> **Exercise details**:
Retrieve each line that contains the word "Documentation" from the entries below.

%%

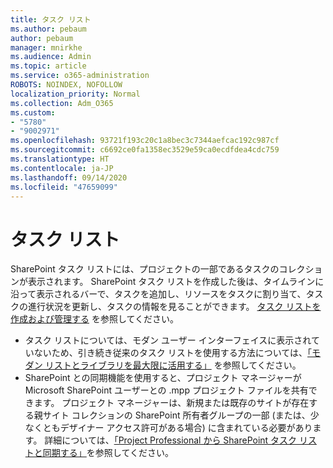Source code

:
 ```yaml
---
title: タスク リスト
ms.author: pebaum
author: pebaum
manager: mnirkhe
ms.audience: Admin
ms.topic: article
ms.service: o365-administration
ROBOTS: NOINDEX, NOFOLLOW
localization_priority: Normal
ms.collection: Adm_O365
ms.custom:
- "5780"
- "9002971"
ms.openlocfilehash: 93721f193c20c1a8bec3c7344aefcac192c987cf
ms.sourcegitcommit: c6692ce0fa1358ec3529e59ca0ecdfdea4cdc759
ms.translationtype: HT
ms.contentlocale: ja-JP
ms.lasthandoff: 09/14/2020
ms.locfileid: "47659099"
---
```

# <a name="task-list"></a>タスク リスト

SharePoint タスク リストには、プロジェクトの一部であるタスクのコレクションが表示されます。 SharePoint タスク リストを作成した後は、タイムラインに沿って表示されるバーで、タスクを追加し、リソースをタスクに割り当て、タスクの進行状況を更新し、タスクの情報を見ることができます。 [タスク リストを作成および管理する](https://support.microsoft.com/office/466ad207-46fd-4c77-9af1-41bc23cec21a) を参照してください。  

-   タスク リストについては、モダン ユーザー インターフェイスに表示されていないため、引き続き従来のタスク リストを使用する方法については、[「モダン リストとライブラリを最大限に活用する」](https://docs.microsoft.com/sharepoint/dev/transform/modernize-userinterface-lists-and-libraries) を参照してください。
-   SharePoint との同期機能を使用すると、プロジェクト マネージャーが Microsoft SharePoint ユーザーとの .mpp プロジェクト ファイルを共有できます。 プロジェクト マネージャーは、新規または既存のサイトが存在する親サイト コレクションの SharePoint 所有者グループの一部 (または、少なくともデザイナー アクセス許可がある場合) に含まれている必要があります。 詳細については、[「Project Professional から SharePoint タスク リストと同期する」](https://docs.microsoft.com/office/troubleshoot/project/sync-with-tasks-from-project)を参照してください。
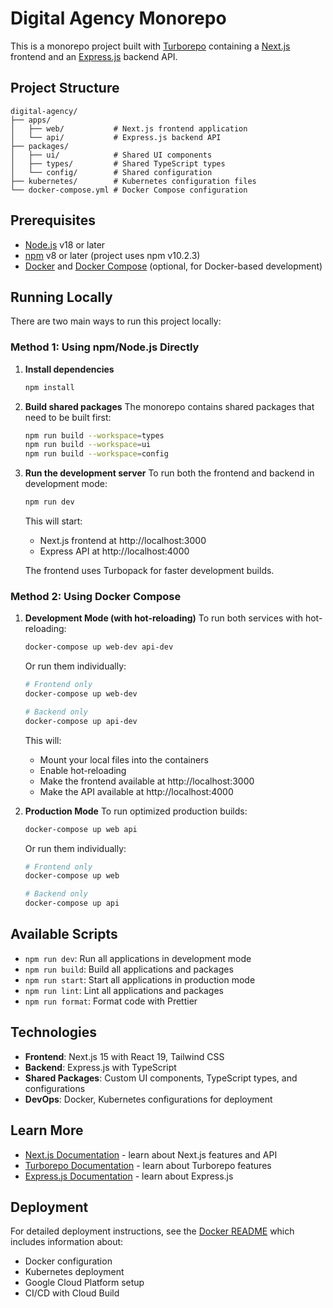 # Digital Agency Monorepo

This is a monorepo project built with [Turborepo](https://turbo.build/) containing a [Next.js](https://nextjs.org) frontend and an [Express.js](https://expressjs.com/) backend API.

## Project Structure

```
digital-agency/
├── apps/
│   ├── web/           # Next.js frontend application
│   └── api/           # Express.js backend API
├── packages/
│   ├── ui/            # Shared UI components
│   ├── types/         # Shared TypeScript types
│   └── config/        # Shared configuration
├── kubernetes/        # Kubernetes configuration files
└── docker-compose.yml # Docker Compose configuration
```

## Prerequisites

- [Node.js](https://nodejs.org/) v18 or later
- [npm](https://www.npmjs.com/) v8 or later (project uses npm v10.2.3)
- [Docker](https://docs.docker.com/get-docker/) and [Docker Compose](https://docs.docker.com/compose/install/) (optional, for Docker-based development)

## Running Locally

There are two main ways to run this project locally:

### Method 1: Using npm/Node.js Directly

1. **Install dependencies**
   ```bash
   npm install
   ```

2. **Build shared packages**
   The monorepo contains shared packages that need to be built first:
   ```bash
   npm run build --workspace=types
   npm run build --workspace=ui
   npm run build --workspace=config
   ```

3. **Run the development server**
   To run both the frontend and backend in development mode:
   ```bash
   npm run dev
   ```

   This will start:
   - Next.js frontend at http://localhost:3000
   - Express API at http://localhost:4000

   The frontend uses Turbopack for faster development builds.

### Method 2: Using Docker Compose

1. **Development Mode (with hot-reloading)**
   To run both services with hot-reloading:
   ```bash
   docker-compose up web-dev api-dev
   ```

   Or run them individually:
   ```bash
   # Frontend only
   docker-compose up web-dev

   # Backend only
   docker-compose up api-dev
   ```

   This will:
   - Mount your local files into the containers
   - Enable hot-reloading
   - Make the frontend available at http://localhost:3000
   - Make the API available at http://localhost:4000

2. **Production Mode**
   To run optimized production builds:
   ```bash
   docker-compose up web api
   ```

   Or run them individually:
   ```bash
   # Frontend only
   docker-compose up web

   # Backend only
   docker-compose up api
   ```

## Available Scripts

- `npm run dev`: Run all applications in development mode
- `npm run build`: Build all applications and packages
- `npm run start`: Start all applications in production mode
- `npm run lint`: Lint all applications and packages
- `npm run format`: Format code with Prettier

## Technologies

- **Frontend**: Next.js 15 with React 19, Tailwind CSS
- **Backend**: Express.js with TypeScript
- **Shared Packages**: Custom UI components, TypeScript types, and configurations
- **DevOps**: Docker, Kubernetes configurations for deployment

## Learn More

- [Next.js Documentation](https://nextjs.org/docs) - learn about Next.js features and API
- [Turborepo Documentation](https://turbo.build/repo/docs) - learn about Turborepo features
- [Express.js Documentation](https://expressjs.com/) - learn about Express.js

## Deployment

For detailed deployment instructions, see the [Docker README](./docker-README.md) which includes information about:

- Docker configuration
- Kubernetes deployment
- Google Cloud Platform setup
- CI/CD with Cloud Build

%%

> **The answer**:
- [Next.js Documentation](https://nextjs.org/docs) - learn about Next.js features and API
- [Turborepo Documentation](https://turbo.build/repo/docs) - learn about Turborepo features
- [Express.js Documentation](https://expressjs.com/) - learn about Express.js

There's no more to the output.